WHAT THE EXERCISE ASKS:
Only those lines running from the line that contains "- ✅ **Phase 1-2**: Time" through the end of the material are to be written out, each exactly as shown.

DATA LISTING:
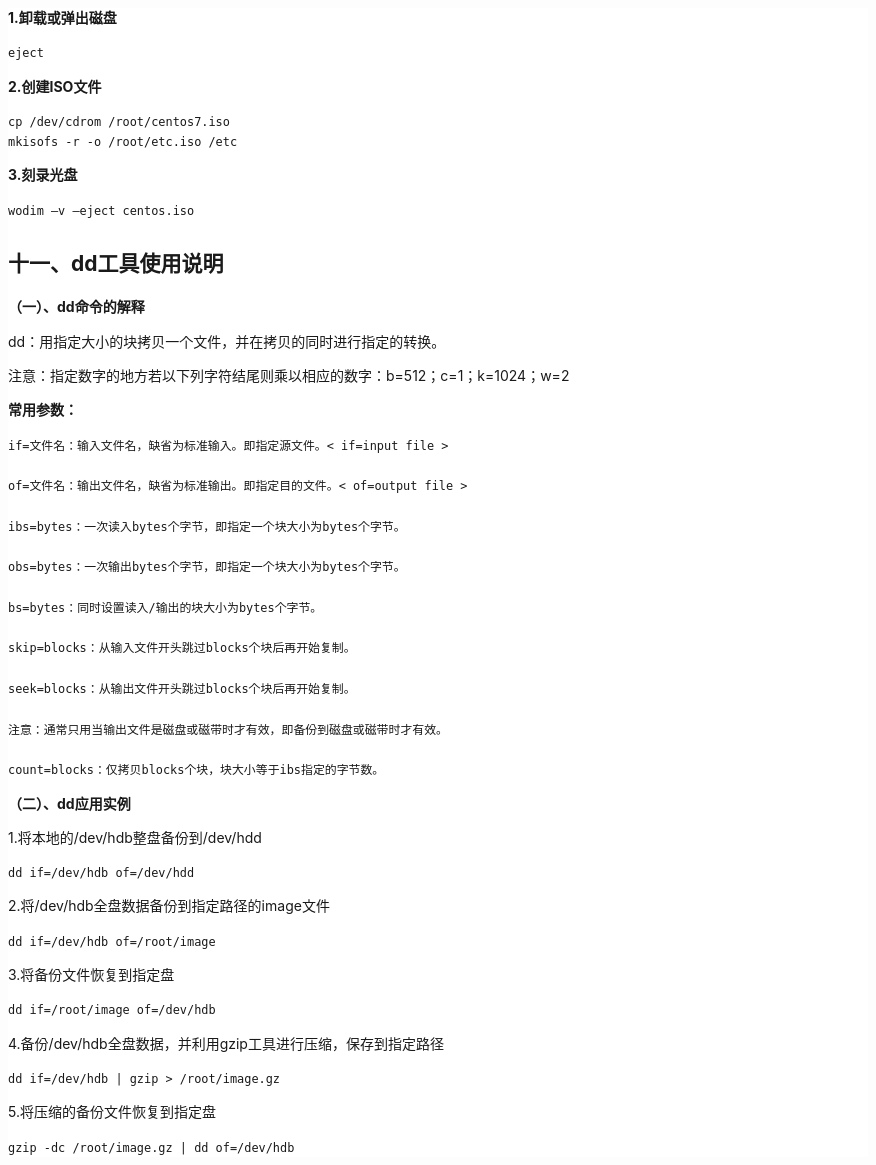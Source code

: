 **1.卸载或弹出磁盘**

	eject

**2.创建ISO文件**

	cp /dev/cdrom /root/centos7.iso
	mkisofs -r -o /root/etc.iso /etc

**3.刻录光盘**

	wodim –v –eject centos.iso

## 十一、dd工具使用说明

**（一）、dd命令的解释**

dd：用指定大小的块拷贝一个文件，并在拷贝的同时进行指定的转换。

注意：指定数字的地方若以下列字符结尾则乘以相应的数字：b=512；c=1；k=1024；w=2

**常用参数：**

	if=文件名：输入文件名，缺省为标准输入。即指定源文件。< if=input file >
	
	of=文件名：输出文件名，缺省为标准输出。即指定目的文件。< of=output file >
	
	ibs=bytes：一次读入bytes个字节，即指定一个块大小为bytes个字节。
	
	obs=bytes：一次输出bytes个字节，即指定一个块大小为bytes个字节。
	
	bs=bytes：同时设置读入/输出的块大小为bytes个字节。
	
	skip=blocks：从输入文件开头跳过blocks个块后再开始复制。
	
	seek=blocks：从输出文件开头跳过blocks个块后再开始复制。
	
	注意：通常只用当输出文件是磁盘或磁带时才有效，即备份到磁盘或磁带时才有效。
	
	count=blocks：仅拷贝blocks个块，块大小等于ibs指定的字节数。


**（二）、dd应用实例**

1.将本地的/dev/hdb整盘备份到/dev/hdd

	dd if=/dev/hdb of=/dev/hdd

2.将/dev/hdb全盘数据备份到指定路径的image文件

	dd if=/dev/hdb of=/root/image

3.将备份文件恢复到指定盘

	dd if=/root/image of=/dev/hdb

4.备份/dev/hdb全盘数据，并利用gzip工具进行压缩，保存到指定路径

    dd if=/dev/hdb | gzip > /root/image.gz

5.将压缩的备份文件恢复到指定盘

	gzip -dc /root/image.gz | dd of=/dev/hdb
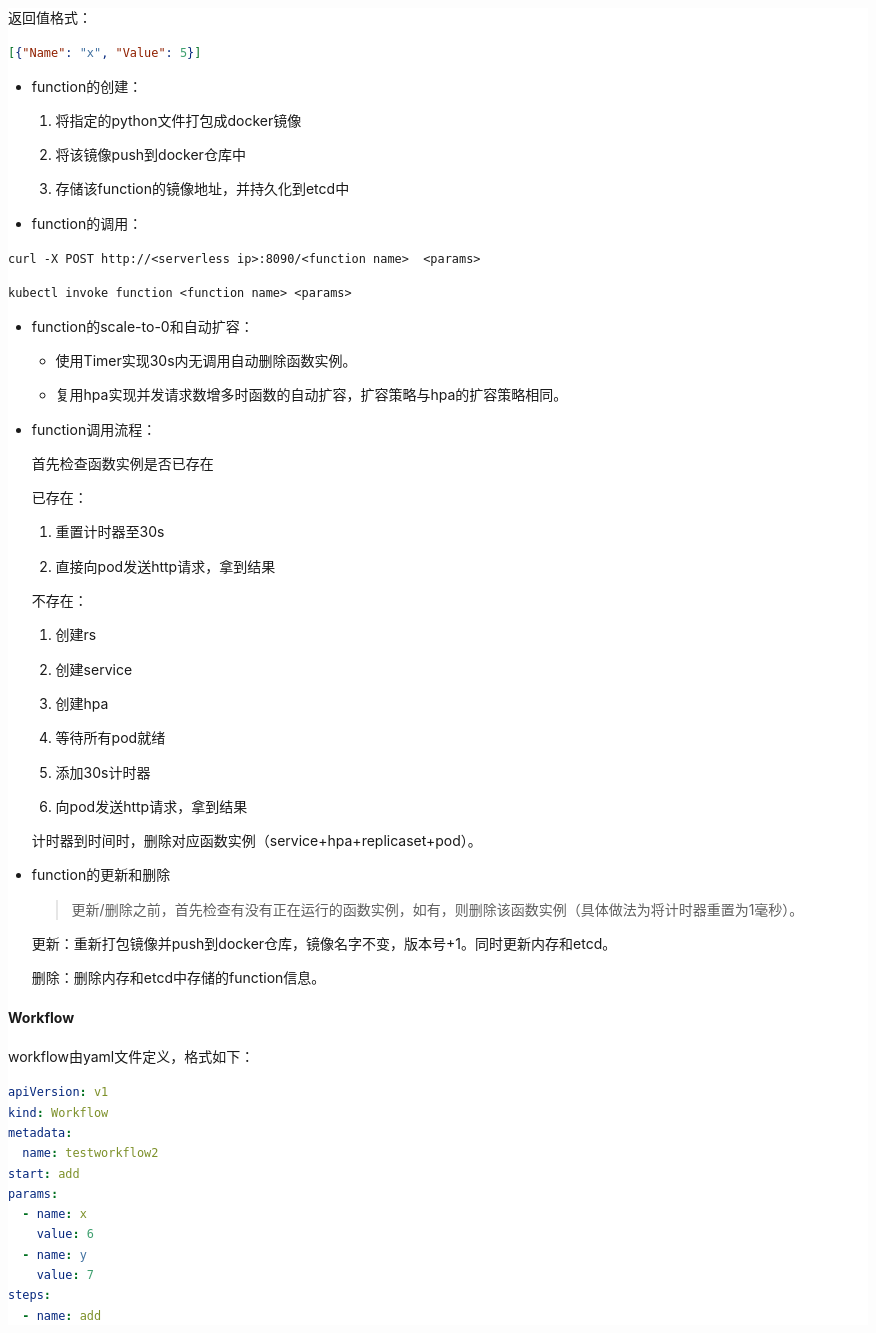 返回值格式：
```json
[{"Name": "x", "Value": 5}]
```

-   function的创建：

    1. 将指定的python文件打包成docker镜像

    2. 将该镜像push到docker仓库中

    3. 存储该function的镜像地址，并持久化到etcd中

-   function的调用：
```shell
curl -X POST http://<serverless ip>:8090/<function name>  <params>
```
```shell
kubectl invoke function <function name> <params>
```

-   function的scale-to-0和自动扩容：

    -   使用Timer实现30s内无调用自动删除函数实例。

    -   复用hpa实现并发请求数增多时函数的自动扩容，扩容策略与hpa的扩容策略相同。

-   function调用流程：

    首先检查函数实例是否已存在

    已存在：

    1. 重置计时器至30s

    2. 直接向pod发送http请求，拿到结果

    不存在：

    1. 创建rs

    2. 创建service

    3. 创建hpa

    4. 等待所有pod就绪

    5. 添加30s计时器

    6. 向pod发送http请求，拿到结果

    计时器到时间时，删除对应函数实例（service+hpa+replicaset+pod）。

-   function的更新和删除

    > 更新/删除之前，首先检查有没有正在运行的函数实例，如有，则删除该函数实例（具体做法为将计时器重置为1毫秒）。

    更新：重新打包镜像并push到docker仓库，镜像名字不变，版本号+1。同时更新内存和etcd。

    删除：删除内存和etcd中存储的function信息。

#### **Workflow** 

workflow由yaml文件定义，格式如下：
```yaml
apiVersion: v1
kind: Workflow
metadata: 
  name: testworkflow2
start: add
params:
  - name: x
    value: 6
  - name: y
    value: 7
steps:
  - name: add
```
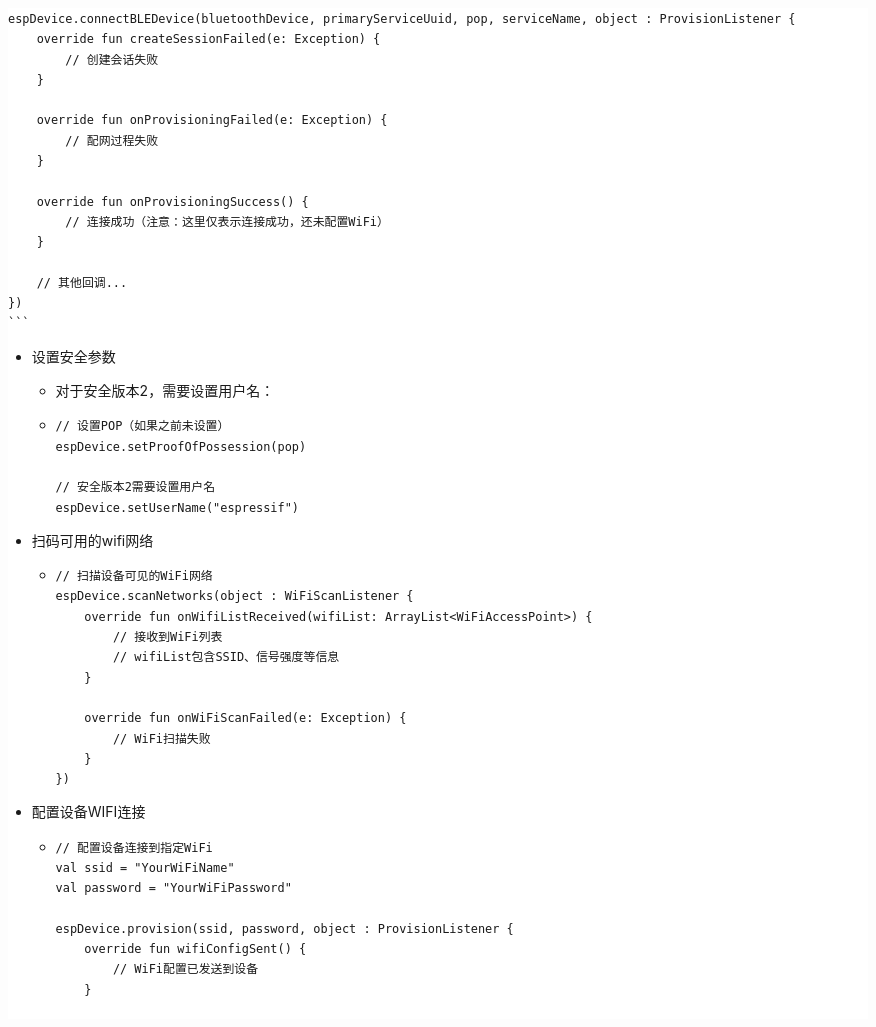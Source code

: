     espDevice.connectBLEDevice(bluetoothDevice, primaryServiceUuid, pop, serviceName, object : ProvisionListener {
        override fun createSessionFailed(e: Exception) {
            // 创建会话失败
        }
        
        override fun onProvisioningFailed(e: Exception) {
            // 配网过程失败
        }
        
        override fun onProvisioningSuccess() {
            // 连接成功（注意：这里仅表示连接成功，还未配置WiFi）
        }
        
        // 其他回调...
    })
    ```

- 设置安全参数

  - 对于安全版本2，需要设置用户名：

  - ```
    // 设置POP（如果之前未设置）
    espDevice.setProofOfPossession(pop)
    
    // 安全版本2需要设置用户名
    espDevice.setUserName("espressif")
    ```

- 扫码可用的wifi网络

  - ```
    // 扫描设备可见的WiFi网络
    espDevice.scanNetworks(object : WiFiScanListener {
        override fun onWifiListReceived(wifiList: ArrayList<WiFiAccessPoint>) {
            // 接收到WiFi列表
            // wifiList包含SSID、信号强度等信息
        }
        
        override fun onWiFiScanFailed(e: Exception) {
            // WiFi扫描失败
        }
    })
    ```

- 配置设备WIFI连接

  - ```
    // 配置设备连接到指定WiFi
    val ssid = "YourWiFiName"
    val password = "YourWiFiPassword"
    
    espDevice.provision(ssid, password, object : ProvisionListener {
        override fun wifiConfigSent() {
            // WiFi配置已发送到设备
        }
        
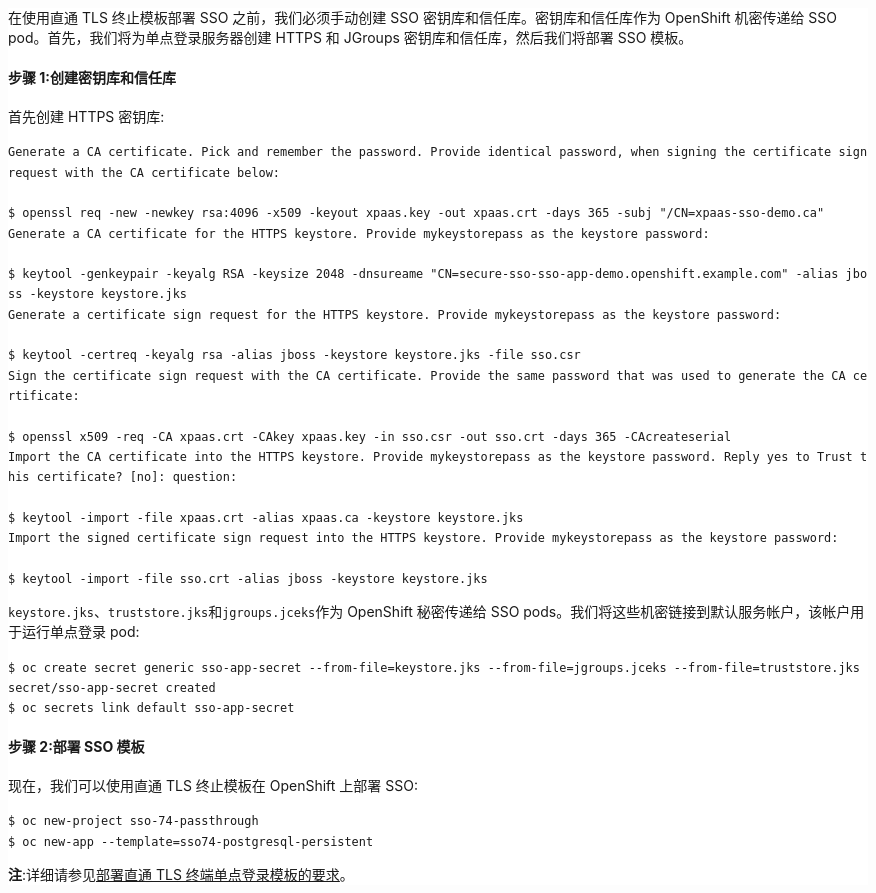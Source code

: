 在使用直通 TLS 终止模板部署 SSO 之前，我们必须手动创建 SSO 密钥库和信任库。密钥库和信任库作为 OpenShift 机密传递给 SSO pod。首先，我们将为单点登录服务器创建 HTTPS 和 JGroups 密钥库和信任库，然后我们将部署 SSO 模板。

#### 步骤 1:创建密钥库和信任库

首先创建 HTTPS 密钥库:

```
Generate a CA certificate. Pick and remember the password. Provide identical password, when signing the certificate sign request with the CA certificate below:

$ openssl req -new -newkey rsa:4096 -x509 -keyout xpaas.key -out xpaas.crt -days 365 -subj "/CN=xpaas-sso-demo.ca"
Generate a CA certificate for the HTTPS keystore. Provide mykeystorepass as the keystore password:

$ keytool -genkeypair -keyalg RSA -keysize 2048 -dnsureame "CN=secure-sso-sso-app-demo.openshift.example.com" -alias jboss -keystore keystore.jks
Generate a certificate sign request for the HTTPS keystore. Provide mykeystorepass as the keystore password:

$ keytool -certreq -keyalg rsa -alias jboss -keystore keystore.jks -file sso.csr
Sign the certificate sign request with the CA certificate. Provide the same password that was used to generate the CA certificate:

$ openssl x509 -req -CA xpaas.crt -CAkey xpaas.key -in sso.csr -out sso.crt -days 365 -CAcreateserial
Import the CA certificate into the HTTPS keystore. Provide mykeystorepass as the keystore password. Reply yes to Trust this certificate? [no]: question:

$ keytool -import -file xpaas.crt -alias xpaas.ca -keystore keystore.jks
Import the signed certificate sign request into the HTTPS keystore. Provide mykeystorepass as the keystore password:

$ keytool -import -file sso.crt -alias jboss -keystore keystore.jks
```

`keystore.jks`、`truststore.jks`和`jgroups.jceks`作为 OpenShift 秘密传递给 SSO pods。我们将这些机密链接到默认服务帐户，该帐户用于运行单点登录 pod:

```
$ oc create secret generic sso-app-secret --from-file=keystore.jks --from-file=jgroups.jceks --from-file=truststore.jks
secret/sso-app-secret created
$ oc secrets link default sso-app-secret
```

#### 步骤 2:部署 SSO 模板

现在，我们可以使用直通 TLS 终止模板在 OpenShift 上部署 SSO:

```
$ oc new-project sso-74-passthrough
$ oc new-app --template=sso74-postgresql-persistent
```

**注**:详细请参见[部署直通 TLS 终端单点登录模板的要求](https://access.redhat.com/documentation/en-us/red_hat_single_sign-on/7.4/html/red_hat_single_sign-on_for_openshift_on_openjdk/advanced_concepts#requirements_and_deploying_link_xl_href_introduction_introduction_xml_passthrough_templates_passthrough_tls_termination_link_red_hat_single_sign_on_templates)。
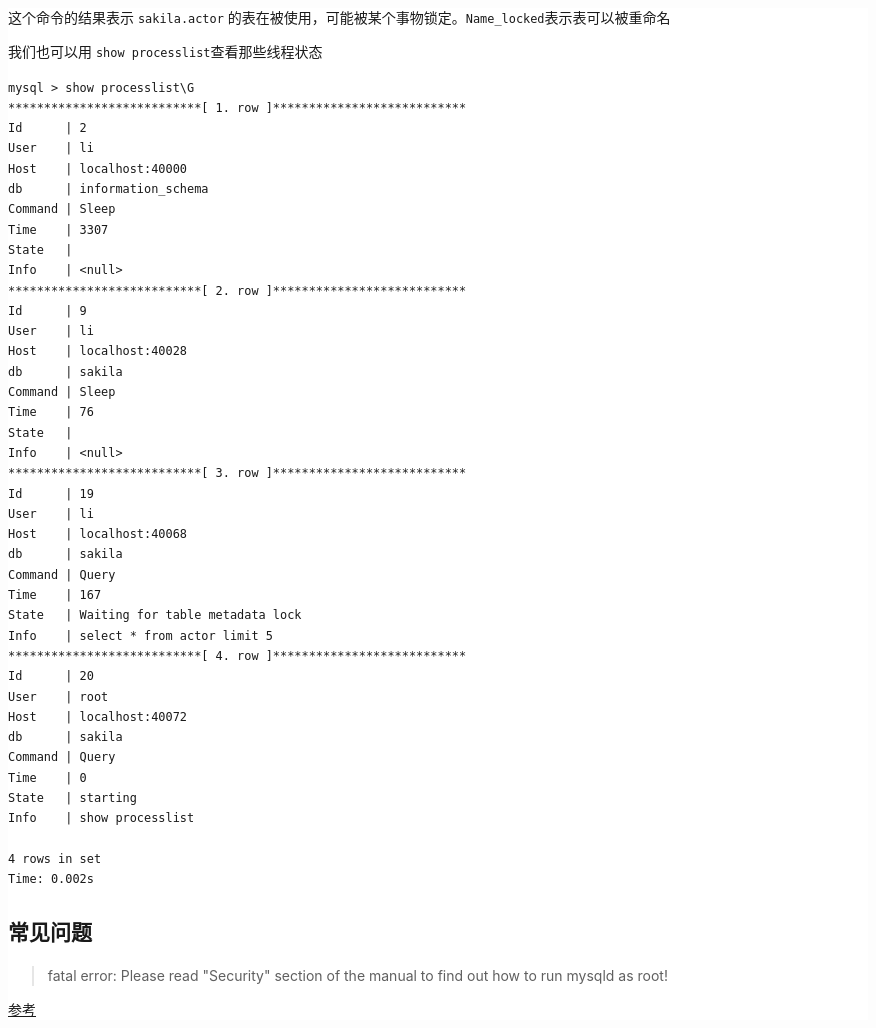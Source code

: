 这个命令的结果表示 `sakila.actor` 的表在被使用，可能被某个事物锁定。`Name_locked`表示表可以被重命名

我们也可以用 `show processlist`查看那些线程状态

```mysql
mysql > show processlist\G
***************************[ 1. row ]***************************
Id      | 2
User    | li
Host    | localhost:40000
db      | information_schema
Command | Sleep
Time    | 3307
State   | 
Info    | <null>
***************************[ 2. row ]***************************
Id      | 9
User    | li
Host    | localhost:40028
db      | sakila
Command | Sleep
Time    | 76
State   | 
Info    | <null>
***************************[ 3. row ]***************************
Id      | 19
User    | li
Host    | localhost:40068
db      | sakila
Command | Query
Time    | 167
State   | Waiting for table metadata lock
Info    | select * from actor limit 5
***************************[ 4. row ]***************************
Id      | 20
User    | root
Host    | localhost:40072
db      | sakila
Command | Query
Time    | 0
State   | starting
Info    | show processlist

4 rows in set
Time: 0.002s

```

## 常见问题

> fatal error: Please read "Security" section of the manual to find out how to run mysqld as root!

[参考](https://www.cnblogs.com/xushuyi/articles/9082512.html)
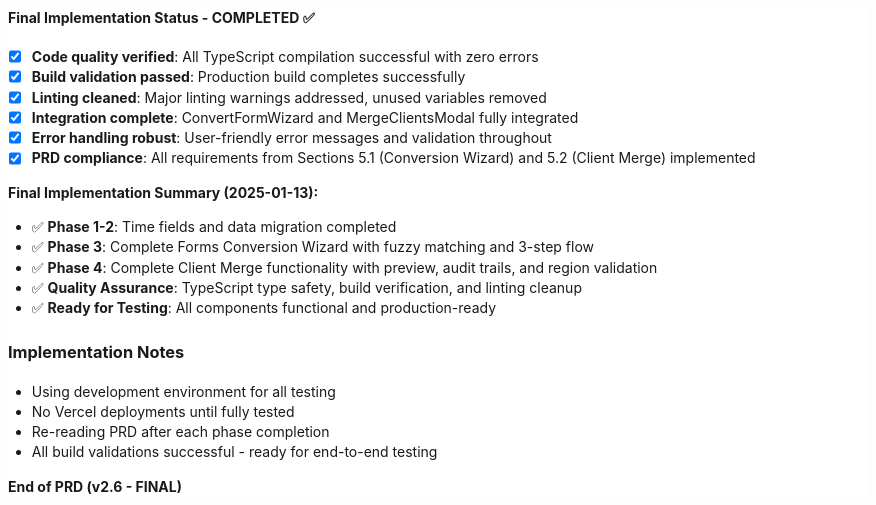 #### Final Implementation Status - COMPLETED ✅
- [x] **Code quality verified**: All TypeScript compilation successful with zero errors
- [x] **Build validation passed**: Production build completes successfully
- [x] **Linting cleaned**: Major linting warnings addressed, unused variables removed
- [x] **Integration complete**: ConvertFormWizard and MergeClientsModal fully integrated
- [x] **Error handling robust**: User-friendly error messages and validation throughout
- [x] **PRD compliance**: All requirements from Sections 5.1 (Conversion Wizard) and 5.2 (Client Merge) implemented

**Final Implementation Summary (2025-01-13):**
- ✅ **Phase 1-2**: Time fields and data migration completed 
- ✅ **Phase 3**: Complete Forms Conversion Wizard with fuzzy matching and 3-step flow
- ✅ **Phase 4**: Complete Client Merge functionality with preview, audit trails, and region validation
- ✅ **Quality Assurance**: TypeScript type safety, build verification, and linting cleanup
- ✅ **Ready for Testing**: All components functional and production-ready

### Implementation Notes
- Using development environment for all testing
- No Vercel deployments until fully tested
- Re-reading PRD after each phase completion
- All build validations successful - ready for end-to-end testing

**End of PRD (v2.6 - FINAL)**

COMPLETED TASK:
- ✅ **Phase 1-2**: Time fields and data migration completed 
- ✅ **Phase 3**: Complete Forms Conversion Wizard with fuzzy matching and 3-step flow
- ✅ **Phase 4**: Complete Client Merge functionality with preview, audit trails, and region validation
- ✅ **Quality Assurance**: TypeScript type safety, build verification, and linting cleanup
- ✅ **Ready for Testing**: All components functional and production-ready

### Implementation Notes
- Using development environment for all testing
- No Vercel deployments until fully tested
- Re-reading PRD after each phase completion
- All build validations successful - ready for end-to-end testing

**End of PRD (v2.6 - FINAL)**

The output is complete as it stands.